**Requirement:** The full set of records must be returned exactly, character for character.
• • • •
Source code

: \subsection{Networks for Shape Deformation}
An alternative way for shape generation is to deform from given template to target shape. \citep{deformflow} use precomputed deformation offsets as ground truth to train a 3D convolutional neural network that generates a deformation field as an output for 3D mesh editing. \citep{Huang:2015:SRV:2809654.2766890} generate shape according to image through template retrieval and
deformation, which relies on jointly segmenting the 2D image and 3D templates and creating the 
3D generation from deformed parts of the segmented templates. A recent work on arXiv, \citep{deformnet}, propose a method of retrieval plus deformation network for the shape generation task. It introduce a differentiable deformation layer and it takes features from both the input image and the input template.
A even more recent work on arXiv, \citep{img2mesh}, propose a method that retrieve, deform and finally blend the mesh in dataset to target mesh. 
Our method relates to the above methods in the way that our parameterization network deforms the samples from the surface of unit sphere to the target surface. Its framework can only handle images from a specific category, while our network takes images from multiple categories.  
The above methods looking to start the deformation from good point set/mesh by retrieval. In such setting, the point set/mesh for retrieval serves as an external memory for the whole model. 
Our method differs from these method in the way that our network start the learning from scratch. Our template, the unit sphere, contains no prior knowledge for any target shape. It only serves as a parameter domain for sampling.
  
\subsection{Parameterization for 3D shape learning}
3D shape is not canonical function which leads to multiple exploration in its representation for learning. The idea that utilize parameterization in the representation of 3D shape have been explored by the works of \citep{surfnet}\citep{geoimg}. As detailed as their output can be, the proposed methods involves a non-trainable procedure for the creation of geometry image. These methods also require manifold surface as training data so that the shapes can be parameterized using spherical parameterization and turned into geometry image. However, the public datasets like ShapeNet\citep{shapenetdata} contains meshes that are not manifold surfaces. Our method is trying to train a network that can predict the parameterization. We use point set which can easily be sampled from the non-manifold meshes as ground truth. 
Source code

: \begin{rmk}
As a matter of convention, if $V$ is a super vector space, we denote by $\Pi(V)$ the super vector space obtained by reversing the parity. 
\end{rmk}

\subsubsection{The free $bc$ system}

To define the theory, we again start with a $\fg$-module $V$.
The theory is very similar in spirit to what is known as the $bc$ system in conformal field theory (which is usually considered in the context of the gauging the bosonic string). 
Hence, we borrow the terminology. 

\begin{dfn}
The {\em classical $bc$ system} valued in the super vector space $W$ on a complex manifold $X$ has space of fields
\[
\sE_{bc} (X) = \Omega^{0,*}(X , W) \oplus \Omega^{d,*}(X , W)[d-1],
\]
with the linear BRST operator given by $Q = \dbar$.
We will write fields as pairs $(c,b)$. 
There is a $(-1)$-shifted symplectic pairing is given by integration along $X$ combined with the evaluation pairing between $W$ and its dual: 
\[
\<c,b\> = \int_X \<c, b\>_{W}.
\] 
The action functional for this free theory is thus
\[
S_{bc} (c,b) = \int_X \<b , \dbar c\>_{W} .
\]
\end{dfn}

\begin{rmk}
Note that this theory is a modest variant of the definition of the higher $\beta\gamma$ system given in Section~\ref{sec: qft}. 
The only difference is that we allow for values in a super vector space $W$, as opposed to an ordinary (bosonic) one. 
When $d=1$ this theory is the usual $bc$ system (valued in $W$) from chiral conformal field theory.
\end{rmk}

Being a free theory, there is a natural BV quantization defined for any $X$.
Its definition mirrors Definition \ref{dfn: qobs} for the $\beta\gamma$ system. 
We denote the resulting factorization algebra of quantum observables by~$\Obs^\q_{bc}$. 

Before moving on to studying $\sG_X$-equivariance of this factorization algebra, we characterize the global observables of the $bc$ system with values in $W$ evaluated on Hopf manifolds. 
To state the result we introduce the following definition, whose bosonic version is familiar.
• • • •
**Exercise solution:**
Source code

: \subsection{Networks for Shape Deformation}
An alternative way for shape generation is to deform from given template to target shape. \citep{deformflow} use precomputed deformation offsets as ground truth to train a 3D convolutional neural network that generates a deformation field as an output for 3D mesh editing. \citep{Huang:2015:SRV:2809654.2766890} generate shape according to image through template retrieval and
deformation, which relies on jointly segmenting the 2D image and 3D templates and creating the 
3D generation from deformed parts of the segmented templates. A recent work on arXiv, \citep{deformnet}, propose a method of retrieval plus deformation network for the shape generation task. It introduce a differentiable deformation layer and it takes features from both the input image and the input template.
A even more recent work on arXiv, \citep{img2mesh}, propose a method that retrieve, deform and finally blend the mesh in dataset to target mesh. 
Our method relates to the above methods in the way that our parameterization network deforms the samples from the surface of unit sphere to the target surface. Its framework can only handle images from a specific category, while our network takes images from multiple categories.  
The above methods looking to start the deformation from good point set/mesh by retrieval. In such setting, the point set/mesh for retrieval serves as an external memory for the whole model. 
Our method differs from these method in the way that our network start the learning from scratch. Our template, the unit sphere, contains no prior knowledge for any target shape. It only serves as a parameter domain for sampling.
  
\subsection{Parameterization for 3D shape learning}
3D shape is not canonical function which leads to multiple exploration in its representation for learning. The idea that utilize parameterization in the representation of 3D shape have been explored by the works of \citep{surfnet}\citep{geoimg}. As detailed as their output can be, the proposed methods involves a non-trainable procedure for the creation of geometry image. These methods also require manifold surface as training data so that the shapes can be parameterized using spherical parameterization and turned into geometry image. However, the public datasets like ShapeNet\citep{shapenetdata} contains meshes that are not manifold surfaces. Our method is trying to train a network that can predict the parameterization. We use point set which can easily be sampled from the non-manifold meshes as ground truth. 
Source code

: \begin{rmk}
As a matter of convention, if $V$ is a super vector space, we denote by $\Pi(V)$ the super vector space obtained by reversing the parity. 
\end{rmk}

\subsubsection{The free $bc$ system}

To define the theory, we again start with a $\fg$-module $V$.
The theory is very similar in spirit to what is known as the $bc$ system in conformal field theory (which is usually considered in the context of the gauging the bosonic string). 
Hence, we borrow the terminology. 

\begin{dfn}
The {\em classical $bc$ system} valued in the super vector space $W$ on a complex manifold $X$ has space of fields
\[
\sE_{bc} (X) = \Omega^{0,*}(X , W) \oplus \Omega^{d,*}(X , W)[d-1],
\]
with the linear BRST operator given by $Q = \dbar$.
We will write fields as pairs $(c,b)$. 
There is a $(-1)$-shifted symplectic pairing is given by integration along $X$ combined with the evaluation pairing between $W$ and its dual: 
\[
\<c,b\> = \int_X \<c, b\>_{W}.
\] 
The action functional for this free theory is thus
\[
S_{bc} (c,b) = \int_X \<b , \dbar c\>_{W} .
\]
\end{dfn}

\begin{rmk}
Note that this theory is a modest variant of the definition of the higher $\beta\gamma$ system given in Section~\ref{sec: qft}. 
The only difference is that we allow for values in a super vector space $W$, as opposed to an ordinary (bosonic) one. 
When $d=1$ this theory is the usual $bc$ system (valued in $W$) from chiral conformal field theory.
\end{rmk}

Being a free theory, there is a natural BV quantization defined for any $X$.
Its definition mirrors Definition \ref{dfn: qobs} for the $\beta\gamma$ system. 
We denote the resulting factorization algebra of quantum observables by~$\Obs^\q_{bc}$. 

Before moving on to studying $\sG_X$-equivariance of this factorization algebra, we characterize the global observables of the $bc$ system with values in $W$ evaluated on Hopf manifolds. 
To state the result we introduce the following definition, whose bosonic version is familiar.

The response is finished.